- **Your objective**:
Beneath this instruction is a listing. Transcribe from it only the stretch from the line with "I've a pretty" through the line with "To use as a digital", both end lines included, exactly as written.

- **Entries shown**:
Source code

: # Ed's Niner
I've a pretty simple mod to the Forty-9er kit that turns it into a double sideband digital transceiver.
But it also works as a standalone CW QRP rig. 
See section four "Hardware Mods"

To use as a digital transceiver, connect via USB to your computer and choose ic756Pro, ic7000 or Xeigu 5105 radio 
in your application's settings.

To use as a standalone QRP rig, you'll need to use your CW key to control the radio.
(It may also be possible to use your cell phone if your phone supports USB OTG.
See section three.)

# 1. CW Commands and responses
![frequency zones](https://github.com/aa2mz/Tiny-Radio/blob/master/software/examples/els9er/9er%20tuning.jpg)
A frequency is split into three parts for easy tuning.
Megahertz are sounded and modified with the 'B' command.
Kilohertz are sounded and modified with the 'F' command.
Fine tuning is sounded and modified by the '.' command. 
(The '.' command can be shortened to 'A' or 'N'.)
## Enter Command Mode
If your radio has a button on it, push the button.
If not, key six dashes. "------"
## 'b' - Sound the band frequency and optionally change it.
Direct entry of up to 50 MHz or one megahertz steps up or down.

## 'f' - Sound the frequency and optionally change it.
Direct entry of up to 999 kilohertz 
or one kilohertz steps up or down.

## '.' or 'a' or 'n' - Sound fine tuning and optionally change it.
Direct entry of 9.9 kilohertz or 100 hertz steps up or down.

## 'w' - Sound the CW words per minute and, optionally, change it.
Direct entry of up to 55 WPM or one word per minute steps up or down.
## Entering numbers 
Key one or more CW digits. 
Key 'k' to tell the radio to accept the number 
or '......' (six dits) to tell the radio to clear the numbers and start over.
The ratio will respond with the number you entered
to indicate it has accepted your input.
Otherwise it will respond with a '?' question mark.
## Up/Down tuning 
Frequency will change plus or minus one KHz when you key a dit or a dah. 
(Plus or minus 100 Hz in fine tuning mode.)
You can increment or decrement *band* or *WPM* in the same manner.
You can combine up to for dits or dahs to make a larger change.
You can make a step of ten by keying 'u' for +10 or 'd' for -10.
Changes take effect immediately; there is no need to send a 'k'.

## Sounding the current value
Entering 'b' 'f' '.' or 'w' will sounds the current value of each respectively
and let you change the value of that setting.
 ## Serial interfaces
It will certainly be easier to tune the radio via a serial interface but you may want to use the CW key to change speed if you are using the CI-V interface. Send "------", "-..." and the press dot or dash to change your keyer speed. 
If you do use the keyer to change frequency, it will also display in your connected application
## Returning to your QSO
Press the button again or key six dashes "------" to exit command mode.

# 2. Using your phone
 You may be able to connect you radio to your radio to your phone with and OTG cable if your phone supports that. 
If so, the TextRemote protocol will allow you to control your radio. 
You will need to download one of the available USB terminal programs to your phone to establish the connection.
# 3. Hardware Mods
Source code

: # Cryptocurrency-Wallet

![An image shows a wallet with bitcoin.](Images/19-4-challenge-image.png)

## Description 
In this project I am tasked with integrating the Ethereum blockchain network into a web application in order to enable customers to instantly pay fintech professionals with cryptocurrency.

- **Task answer**:
I've a pretty simple mod to the Forty-9er kit that turns it into a double sideband digital transceiver.
But it also works as a standalone CW QRP rig. 
See section four "Hardware Mods"

To use as a digital transceiver, connect via USB to your computer and choose ic756Pro, ic7000 or Xeigu 5105 radio 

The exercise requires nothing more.